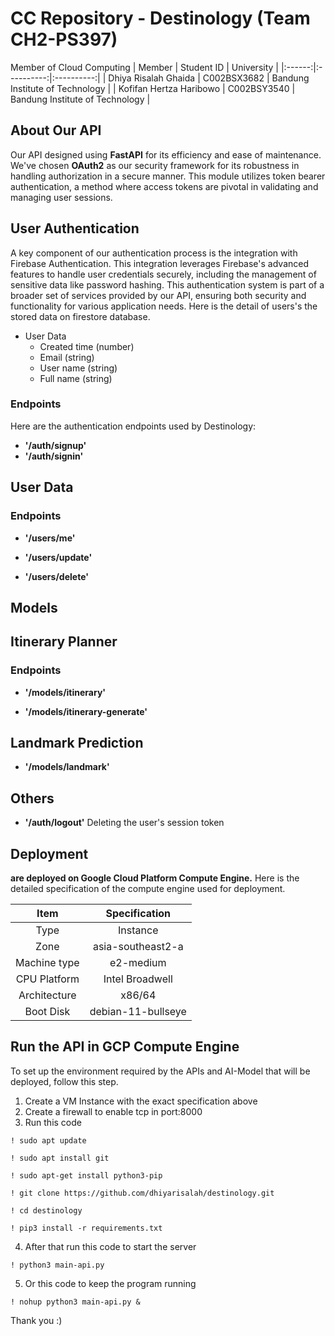 # CC Repository - Destinology (Team CH2-PS397)

Member of Cloud Computing 
| Member | Student ID | University |
|:------:|:----------:|:----------:|
| Dhiya Risalah Ghaida | C002BSX3682 | Bandung Institute of Technology |
| Kofifan Hertza Haribowo | C002BSY3540 | Bandung Institute of Technology |

## About Our API
Our API designed using **FastAPI** for its efficiency and ease of maintenance. We've chosen **OAuth2** as our security framework for its robustness in handling authorization in a secure manner. This module utilizes token bearer authentication, a method where access tokens are pivotal in validating and managing user sessions.

## User Authentication 
 A key component of our authentication process is the integration with Firebase Authentication. This integration leverages Firebase's advanced features to handle user credentials securely, including the management of sensitive data like password hashing. This authentication system is part of a broader set of services provided by our API, ensuring both security and functionality for various application needs. Here is the detail of users's the stored data on firestore database.
 
 - User Data
     - Created time (number)
	 - Email (string)
     - User name (string)
     - Full name (string)
 
### Endpoints
Here are the authentication endpoints used by Destinology:

 - **'/auth/signup'**
- **'/auth/signin'**

## User Data

### Endpoints
- **'/users/me'**

- **'/users/update'**

- **'/users/delete'**

## Models
## Itinerary Planner 

### Endpoints
- **'/models/itinerary'**

- **'/models/itinerary-generate'**

## Landmark Prediction 
- **'/models/landmark'**

## Others   
- **'/auth/logout'**
	Deleting the user's session token

## Deployment
**are deployed on Google Cloud Platform Compute Engine.**
Here is the detailed specification of  the compute engine used for deployment.

| Item | Specification |
|:-----:|:------------:|
| Type | Instance |
| Zone | asia-southeast2-a |
| Machine type | e2-medium |
| CPU Platform | Intel Broadwell |
| Architecture | x86/64 |
| Boot Disk | debian-11-bullseye |

## Run the API in GCP Compute Engine
To set up the environment required by the APIs and AI-Model that will be deployed, follow this step.

 1. Create a VM Instance with the exact specification above
 2. Create a firewall to enable tcp in port:8000
 3. Run this code
```
! sudo apt update
```
```
! sudo apt install git
```
```
! sudo apt-get install python3-pip
```
```
! git clone https://github.com/dhiyarisalah/destinology.git
```
```
! cd destinology
```
```
! pip3 install -r requirements.txt
```
4. After that run this code to start the server
```
! python3 main-api.py
```
5. Or this code to keep the program running
```
! nohup python3 main-api.py &
```

Thank you :)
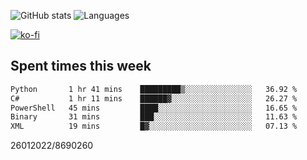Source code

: ![GitHub stats](https://github-readme-stats.vercel.app/api?username=emipa606&theme=github_dark&show_icons=true) 
![Languages](https://github-readme-stats.vercel.app/api/top-langs/?username=emipa606&theme=github_dark&layout=compact)

[![ko-fi](https://ko-fi.com/img/githubbutton_sm.svg)](https://ko-fi.com/G2G55DDYD)

## Spent times this week
<!--START_SECTION:waka-->

```txt
Python       1 hr 41 mins    █████████▒░░░░░░░░░░░░░░░   36.92 %
C#           1 hr 11 mins    ██████▓░░░░░░░░░░░░░░░░░░   26.27 %
PowerShell   45 mins         ████░░░░░░░░░░░░░░░░░░░░░   16.65 %
Binary       31 mins         ███░░░░░░░░░░░░░░░░░░░░░░   11.63 %
XML          19 mins         █▓░░░░░░░░░░░░░░░░░░░░░░░   07.13 %
```

<!--END_SECTION:waka-->


26012022/8690260
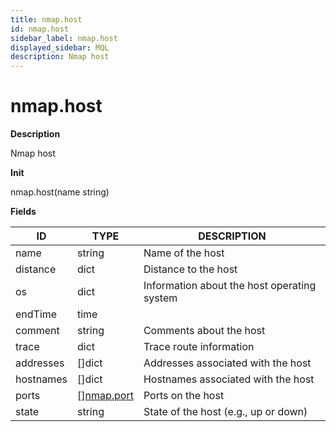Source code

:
 ```yaml
---
title: nmap.host
id: nmap.host
sidebar_label: nmap.host
displayed_sidebar: MQL
description: Nmap host
---
```


# nmap.host

**Description**

Nmap host

**Init**

nmap.host(name string)

**Fields**

| ID        | TYPE                                | DESCRIPTION                                 |
| --------- | ----------------------------------- | ------------------------------------------- |
| name      | string                              | Name of the host                            |
| distance  | dict                                | Distance to the host                        |
| os        | dict                                | Information about the host operating system |
| endTime   | time                                |                                             |
| comment   | string                              | Comments about the host                     |
| trace     | dict                                | Trace route information                     |
| addresses | &#91;&#93;dict                      | Addresses associated with the host          |
| hostnames | &#91;&#93;dict                      | Hostnames associated with the host          |
| ports     | &#91;&#93;[nmap.port](nmap.port.md) | Ports on the host                           |
| state     | string                              | State of the host (e.g., up or down)        |
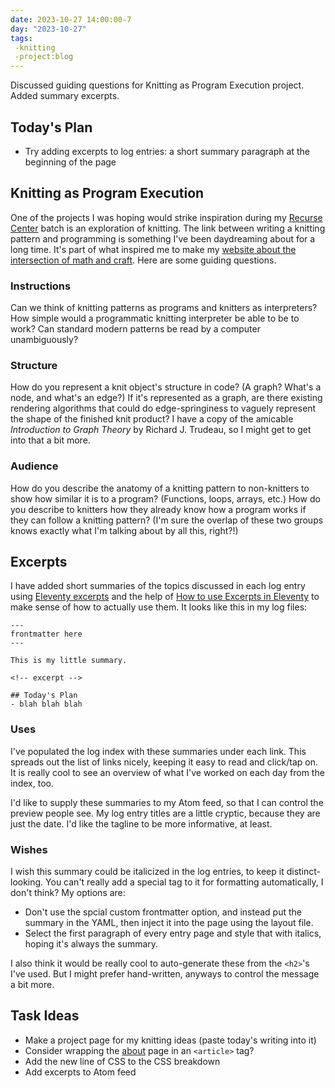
 ```yaml
---
date: 2023-10-27 14:00:00-7
day: "2023-10-27"
tags:
 -knitting
 -project:blog
---
```


Discussed guiding questions for Knitting as Program Execution project. Added summary excerpts.

<!-- excerpt -->

## Today's Plan

- Try adding excerpts to log entries: a short summary paragraph at the beginning of the page

## Knitting as Program Execution

One of the projects I was hoping would strike inspiration during my [Recurse Center](https://recurse.com/) batch is an exploration of knitting. The link between writing a knitting pattern and programming is something I've been daydreaming about for a long time. It's part of what inspired me to make my [website about the intersection of math and craft](http://craftinatorics.com/). Here are some guiding questions.

### Instructions

Can we think of knitting patterns as programs and knitters as interpreters? How simple would a programmatic knitting interpreter be able to be to work? Can standard modern patterns be read by a computer unambiguously?

### Structure

How do you represent a knit object's structure in code? (A graph? What's a node, and what's an edge?) If it's represented as a graph, are there existing rendering algorithms that could do edge-springiness to vaguely represent the shape of the finished knit product? I have a copy of the amicable <cite>Introduction to Graph Theory</cite> by Richard J. Trudeau, so I might get to get into that a bit more.

### Audience

How do you describe the anatomy of a knitting pattern to non-knitters to show how similar it is to a program? (Functions, loops, arrays, etc.) How do you describe to knitters how they already know how a program works if they can follow a knitting pattern? (I'm sure the overlap of these two groups knows exactly what I'm talking about by all this, right?!)

## Excerpts

I have added short summaries of the topics discussed in each log entry using [Eleventy excerpts](https://www.11ty.dev/docs/data-frontmatter-customize/#example-parse-excerpts-from-content) and the help of [How to use Excerpts in Eleventy](https://webbureaucrat.gitlab.io/articles/eleventy-excerpts/) to make sense of how to actually use them. It looks like this in my log files:

```
---
frontmatter here
---

This is my little summary.

<!-- excerpt -->

## Today's Plan
- blah blah blah
```

### Uses

I've populated the log index with these summaries under each link. This spreads out the list of links nicely, keeping it easy to read and click/tap on. It is really cool to see an overview of what I've worked on each day from the index, too.

I'd like to supply these summaries to my Atom feed, so that I can control the preview people see. My log entry titles are a little cryptic, because they are just the date. I'd like the tagline to be more informative, at least.

### Wishes

I wish this summary could be italicized in the log entries, to keep it distinct-looking. You can't really add a special tag to it for formatting automatically, I don't think? My options are:

- Don't use the spcial custom frontmatter option, and instead put the summary in the YAML, then inject it into the page using the layout file.
- Select the first paragraph of every entry page and style that with italics, hoping it's always the summary.

I also think it would be really cool to auto-generate these from the `<h2>`'s I've used. But I might prefer hand-written, anyways to control the message a bit more.

## Task Ideas
- Make a project page for my knitting ideas (paste today's writing into it)
- Consider wrapping the [about](/about/) page in an `<article>` tag?
- Add the new line of CSS to the CSS breakdown
- Add excerpts to Atom feed

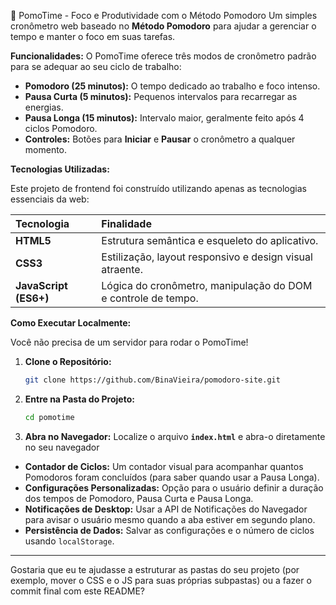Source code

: 🍅 PomoTime - Foco e Produtividade com o Método Pomodoro
Um simples cronômetro web baseado no **Método Pomodoro** para ajudar a gerenciar o tempo e manter o foco em suas tarefas.

**Funcionalidades:**
O PomoTime oferece três modos de cronômetro padrão para se adequar ao seu ciclo de trabalho:

  * **Pomodoro (25 minutos):** O tempo dedicado ao trabalho e foco intenso.
  * **Pausa Curta (5 minutos):** Pequenos intervalos para recarregar as energias.
  * **Pausa Longa (15 minutos):** Intervalo maior, geralmente feito após 4 ciclos Pomodoro.
  * **Controles:** Botões para **Iniciar** e **Pausar** o cronômetro a qualquer momento.

**Tecnologias Utilizadas:**

Este projeto de frontend foi construído utilizando apenas as tecnologias essenciais da web:

| Tecnologia | Finalidade |
| :--- | :--- |
| **HTML5** | Estrutura semântica e esqueleto do aplicativo. |
| **CSS3** | Estilização, layout responsivo e design visual atraente. |
| **JavaScript (ES6+)** | Lógica do cronômetro, manipulação do DOM e controle de tempo. |

**Como Executar Localmente:**

Você não precisa de um servidor para rodar o PomoTime\!

1.  **Clone o Repositório:**
    ```bash
    git clone https://github.com/BinaVieira/pomodoro-site.git
    ```
2.  **Entre na Pasta do Projeto:**
    ```bash
    cd pomotime
    ```
3.  **Abra no Navegador:**
    Localize o arquivo **`index.html`** e abra-o diretamente no seu navegador
  * **Contador de Ciclos:** Um contador visual para acompanhar quantos Pomodoros foram concluídos (para saber quando usar a Pausa Longa).
  * **Configurações Personalizadas:** Opção para o usuário definir a duração dos tempos de Pomodoro, Pausa Curta e Pausa Longa.
  * **Notificações de Desktop:** Usar a API de Notificações do Navegador para avisar o usuário mesmo quando a aba estiver em segundo plano.
  * **Persistência de Dados:** Salvar as configurações e o número de ciclos usando `localStorage`.

-----

Gostaria que eu te ajudasse a estruturar as pastas do seu projeto (por exemplo, mover o CSS e o JS para suas próprias subpastas) ou a fazer o commit final com este README?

___

(WHAT THIS TASK INVOLVES)
Some lines contain the word "string". Pull each one out of the listing.

(ANSWER)
	 - Email (string)
     - User name (string)
     - Full name (string)
nmap.host(name string)
| name      | string                              | Name of the host                            |
| comment   | string                              | Comments about the host                     |
| state     | string                              | State of the host (e.g., up or down)        |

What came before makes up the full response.